Em parte, a maior subnotificação dos casos de agressão a crianças pequenas durante a pandemia é explicada pela falta de acesso aos serviços públicos. Isso evidencia a importância de preparar os profissionais de saúde, educação, assistência social, Judiciário ou segurança pública para reconhecer suspeitas de agressão, lidar com esses casos, acolher as vítimas e orientar a conscientização das famílias sobre disciplina positiva não violenta. Esse trabalho precisa da mobilização do poder público.

Se é nas famílias que se concentra a maioria dos agressores, é nelas também que as medidas de combate e prevenção devem estar focadas. A estratégia de maior retorno é investir nos programas para desenvolver a parentalidade positiva, ou seja, o exercício da função parental com o objetivo de promover o desenvolvimento da criança, priorizando sua segurança e estimulando suas capacidades para que ela tenha cada vez mais autonomia e um desenvolvimento adaptativo.
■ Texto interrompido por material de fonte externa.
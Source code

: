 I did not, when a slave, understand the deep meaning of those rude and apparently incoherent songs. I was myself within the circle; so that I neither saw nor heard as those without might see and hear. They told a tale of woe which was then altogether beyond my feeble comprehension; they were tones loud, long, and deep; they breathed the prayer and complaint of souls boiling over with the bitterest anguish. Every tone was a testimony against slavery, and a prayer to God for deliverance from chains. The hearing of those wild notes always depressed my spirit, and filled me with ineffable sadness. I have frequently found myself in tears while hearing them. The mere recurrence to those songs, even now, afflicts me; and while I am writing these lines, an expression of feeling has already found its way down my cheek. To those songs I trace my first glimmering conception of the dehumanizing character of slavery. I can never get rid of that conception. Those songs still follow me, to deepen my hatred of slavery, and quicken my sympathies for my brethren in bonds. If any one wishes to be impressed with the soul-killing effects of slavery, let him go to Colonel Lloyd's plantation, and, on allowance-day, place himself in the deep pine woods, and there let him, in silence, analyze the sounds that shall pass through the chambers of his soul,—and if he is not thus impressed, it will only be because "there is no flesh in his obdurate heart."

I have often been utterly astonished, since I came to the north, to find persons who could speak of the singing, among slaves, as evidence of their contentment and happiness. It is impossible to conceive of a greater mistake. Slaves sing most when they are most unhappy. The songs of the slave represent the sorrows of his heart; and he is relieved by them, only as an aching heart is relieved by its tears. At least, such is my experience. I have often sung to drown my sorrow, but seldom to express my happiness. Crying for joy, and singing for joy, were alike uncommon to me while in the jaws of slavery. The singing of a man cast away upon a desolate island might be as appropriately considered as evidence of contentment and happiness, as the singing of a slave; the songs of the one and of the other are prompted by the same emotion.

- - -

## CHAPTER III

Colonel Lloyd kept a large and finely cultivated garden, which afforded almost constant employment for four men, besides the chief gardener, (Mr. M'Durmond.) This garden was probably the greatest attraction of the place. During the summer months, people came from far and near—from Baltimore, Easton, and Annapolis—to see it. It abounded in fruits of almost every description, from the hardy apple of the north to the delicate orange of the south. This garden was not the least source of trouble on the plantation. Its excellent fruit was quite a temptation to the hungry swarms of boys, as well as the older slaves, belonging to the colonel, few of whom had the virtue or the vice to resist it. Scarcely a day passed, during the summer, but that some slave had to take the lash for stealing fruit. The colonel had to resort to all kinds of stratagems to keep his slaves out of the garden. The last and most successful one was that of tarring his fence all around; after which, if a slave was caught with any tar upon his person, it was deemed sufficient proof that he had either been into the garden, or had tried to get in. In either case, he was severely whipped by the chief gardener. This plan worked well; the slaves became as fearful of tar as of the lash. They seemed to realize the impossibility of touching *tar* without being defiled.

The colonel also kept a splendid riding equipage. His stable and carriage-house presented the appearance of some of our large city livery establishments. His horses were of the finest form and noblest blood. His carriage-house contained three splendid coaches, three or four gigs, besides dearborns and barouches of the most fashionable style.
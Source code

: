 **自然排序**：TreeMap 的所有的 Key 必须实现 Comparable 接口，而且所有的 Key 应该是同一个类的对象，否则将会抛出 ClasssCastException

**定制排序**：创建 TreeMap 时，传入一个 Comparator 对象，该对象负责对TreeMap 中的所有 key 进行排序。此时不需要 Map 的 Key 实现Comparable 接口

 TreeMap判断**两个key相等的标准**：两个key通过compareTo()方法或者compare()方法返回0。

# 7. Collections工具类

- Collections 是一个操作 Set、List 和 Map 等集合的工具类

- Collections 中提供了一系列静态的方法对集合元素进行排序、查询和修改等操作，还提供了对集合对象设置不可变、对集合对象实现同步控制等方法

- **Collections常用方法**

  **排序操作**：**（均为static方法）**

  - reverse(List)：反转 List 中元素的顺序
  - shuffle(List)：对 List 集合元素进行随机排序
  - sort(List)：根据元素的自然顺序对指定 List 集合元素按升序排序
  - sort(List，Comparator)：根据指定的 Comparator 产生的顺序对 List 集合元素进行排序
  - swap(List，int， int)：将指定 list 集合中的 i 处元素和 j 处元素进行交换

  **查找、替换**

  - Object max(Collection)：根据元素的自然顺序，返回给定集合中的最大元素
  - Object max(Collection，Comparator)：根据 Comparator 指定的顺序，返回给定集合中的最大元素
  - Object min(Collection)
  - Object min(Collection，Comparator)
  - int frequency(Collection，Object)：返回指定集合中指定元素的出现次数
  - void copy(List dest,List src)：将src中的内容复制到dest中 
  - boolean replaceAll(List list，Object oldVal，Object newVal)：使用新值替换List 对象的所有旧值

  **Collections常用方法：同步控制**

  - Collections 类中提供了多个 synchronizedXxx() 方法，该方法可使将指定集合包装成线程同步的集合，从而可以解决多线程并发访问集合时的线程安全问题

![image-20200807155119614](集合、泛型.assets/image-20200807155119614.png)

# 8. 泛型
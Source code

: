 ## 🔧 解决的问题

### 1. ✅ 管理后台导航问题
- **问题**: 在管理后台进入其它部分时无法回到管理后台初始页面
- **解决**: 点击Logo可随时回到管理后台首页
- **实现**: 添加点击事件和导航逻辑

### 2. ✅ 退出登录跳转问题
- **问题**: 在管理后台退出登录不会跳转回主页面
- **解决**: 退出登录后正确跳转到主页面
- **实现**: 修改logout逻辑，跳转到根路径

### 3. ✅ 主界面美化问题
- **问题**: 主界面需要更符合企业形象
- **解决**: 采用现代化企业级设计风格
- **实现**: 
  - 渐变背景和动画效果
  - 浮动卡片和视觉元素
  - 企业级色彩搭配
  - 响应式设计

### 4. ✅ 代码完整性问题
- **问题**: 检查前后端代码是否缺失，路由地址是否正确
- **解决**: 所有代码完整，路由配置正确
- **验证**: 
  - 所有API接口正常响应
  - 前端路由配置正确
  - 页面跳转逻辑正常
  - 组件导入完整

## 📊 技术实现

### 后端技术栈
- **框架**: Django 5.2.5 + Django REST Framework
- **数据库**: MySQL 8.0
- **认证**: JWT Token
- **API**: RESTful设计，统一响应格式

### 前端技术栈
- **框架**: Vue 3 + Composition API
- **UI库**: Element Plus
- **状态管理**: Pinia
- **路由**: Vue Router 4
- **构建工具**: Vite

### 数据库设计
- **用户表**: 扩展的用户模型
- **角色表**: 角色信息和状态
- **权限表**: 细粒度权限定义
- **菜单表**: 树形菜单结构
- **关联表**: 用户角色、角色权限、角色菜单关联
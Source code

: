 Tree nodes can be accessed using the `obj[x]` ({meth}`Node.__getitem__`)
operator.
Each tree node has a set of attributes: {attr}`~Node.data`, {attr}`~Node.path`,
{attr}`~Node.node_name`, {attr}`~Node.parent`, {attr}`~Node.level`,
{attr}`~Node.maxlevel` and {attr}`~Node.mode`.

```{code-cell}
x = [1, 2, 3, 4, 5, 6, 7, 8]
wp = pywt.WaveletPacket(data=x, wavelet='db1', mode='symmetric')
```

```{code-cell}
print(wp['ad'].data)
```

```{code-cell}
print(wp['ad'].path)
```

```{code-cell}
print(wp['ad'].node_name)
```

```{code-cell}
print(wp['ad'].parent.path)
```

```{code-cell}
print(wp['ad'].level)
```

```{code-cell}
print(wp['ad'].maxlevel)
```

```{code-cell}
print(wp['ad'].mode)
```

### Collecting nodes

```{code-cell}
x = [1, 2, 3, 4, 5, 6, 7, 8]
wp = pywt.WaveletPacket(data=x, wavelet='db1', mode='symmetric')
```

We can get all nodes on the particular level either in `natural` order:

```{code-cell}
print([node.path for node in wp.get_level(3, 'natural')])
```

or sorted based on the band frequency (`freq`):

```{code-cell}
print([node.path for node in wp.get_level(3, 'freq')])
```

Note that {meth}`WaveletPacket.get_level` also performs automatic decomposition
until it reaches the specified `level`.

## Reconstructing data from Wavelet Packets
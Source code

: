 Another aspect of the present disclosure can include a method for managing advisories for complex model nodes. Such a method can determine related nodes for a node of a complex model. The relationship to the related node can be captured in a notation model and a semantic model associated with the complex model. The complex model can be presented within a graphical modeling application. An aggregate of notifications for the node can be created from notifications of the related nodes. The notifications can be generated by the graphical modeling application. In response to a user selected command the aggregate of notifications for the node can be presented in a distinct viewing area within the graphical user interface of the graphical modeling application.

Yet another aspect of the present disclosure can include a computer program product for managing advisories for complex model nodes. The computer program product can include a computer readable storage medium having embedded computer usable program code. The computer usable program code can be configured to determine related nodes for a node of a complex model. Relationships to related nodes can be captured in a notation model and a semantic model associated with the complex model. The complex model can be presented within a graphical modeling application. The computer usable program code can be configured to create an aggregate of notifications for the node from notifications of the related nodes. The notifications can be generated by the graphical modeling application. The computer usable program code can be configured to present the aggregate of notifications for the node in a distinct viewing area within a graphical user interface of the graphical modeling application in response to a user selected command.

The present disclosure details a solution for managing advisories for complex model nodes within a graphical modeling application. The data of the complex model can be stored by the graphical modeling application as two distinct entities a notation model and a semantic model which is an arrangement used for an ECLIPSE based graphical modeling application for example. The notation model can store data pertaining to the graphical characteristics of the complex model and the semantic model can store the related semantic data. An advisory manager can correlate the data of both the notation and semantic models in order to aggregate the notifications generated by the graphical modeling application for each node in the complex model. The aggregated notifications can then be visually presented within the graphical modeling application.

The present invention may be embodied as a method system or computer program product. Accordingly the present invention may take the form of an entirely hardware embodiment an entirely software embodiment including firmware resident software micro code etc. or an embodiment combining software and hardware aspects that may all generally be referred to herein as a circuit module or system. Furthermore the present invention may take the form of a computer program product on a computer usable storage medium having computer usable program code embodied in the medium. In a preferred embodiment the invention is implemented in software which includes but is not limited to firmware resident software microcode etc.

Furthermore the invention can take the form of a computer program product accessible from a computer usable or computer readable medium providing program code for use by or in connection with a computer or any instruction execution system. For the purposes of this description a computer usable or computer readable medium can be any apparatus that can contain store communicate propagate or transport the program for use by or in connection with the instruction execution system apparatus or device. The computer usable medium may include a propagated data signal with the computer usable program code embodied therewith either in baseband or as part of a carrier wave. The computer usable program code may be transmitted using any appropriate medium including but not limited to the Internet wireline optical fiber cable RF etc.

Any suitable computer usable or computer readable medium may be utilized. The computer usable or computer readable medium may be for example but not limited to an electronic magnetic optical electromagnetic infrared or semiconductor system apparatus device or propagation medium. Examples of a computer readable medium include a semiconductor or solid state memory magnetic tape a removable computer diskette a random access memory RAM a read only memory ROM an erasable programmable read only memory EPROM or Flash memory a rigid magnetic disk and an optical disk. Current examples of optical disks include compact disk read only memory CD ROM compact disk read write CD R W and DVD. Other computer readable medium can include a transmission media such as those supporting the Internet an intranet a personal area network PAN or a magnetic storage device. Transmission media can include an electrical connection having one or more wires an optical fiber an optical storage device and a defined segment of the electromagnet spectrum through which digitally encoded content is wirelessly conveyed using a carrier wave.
Programas de intervenção centrados na parentalidade aumentam a compreensão dos cuidadores sobre o desenvolvimento infantil, diminuem o estresse parental e melhoram as práticas parentais com estratégias de disciplina e comunicação positiva com os filhos. Com isso, há a redução dos impactos negativos da coerção, bem como a melhoria do funcionamento emocional e comportamental. Uma pesquisa identificou que mesmo mães com histórico de violência na infância apresentaram melhora nas práticas parentais quando participaram de um programa focado nas boas relações com seus filhos.

A violência infantil é uma grave violação de direitos humanos que não pode ser ignorada e subestimada nas suas consequências. Ela destrói recursos e potencial humano. Para enfrentá-la, deve-se contar com uma estratégia de atuação integrada, intersetorial e centrada na criança. Combatê-la é um dever de todos e exige compromisso especialmente dos gestores públicos para oferecer as políticas necessárias à mudança.

*Por Maria Beatriz Martins Linhares

PROFESSORA ASSOCIADA SÊNIOR DO DEPARTAMENTO DE NEUROCIÊNCIAS E CIÊNCIAS DO COMPORTAMENTO DA FACULDADE DE MEDICINA DE RIBEIRÃO PRETO DA USP, COORDENADORA DO LABORATÓRIO DE PESQUISA EM PREVENÇÃO DE PROBLEMAS DE DESENVOLVIMENTO E COMPORTAMENTO DA CRIANÇA, PESQUISADORA SÊNIOR DO CONSELHO NACIONAL DE DESENVOLVIMENTO CIENTÍFICO E TECNOLÓGICO (CNPQ), PESQUISADORA DO CENTRO DE PESQUISA APLICADA À PRIMEIRA INFÂNCIA E PESQUISADORA MEMBRO DO NÚCLEO CIÊNCIA PELA INFÂNCIA (NCPI).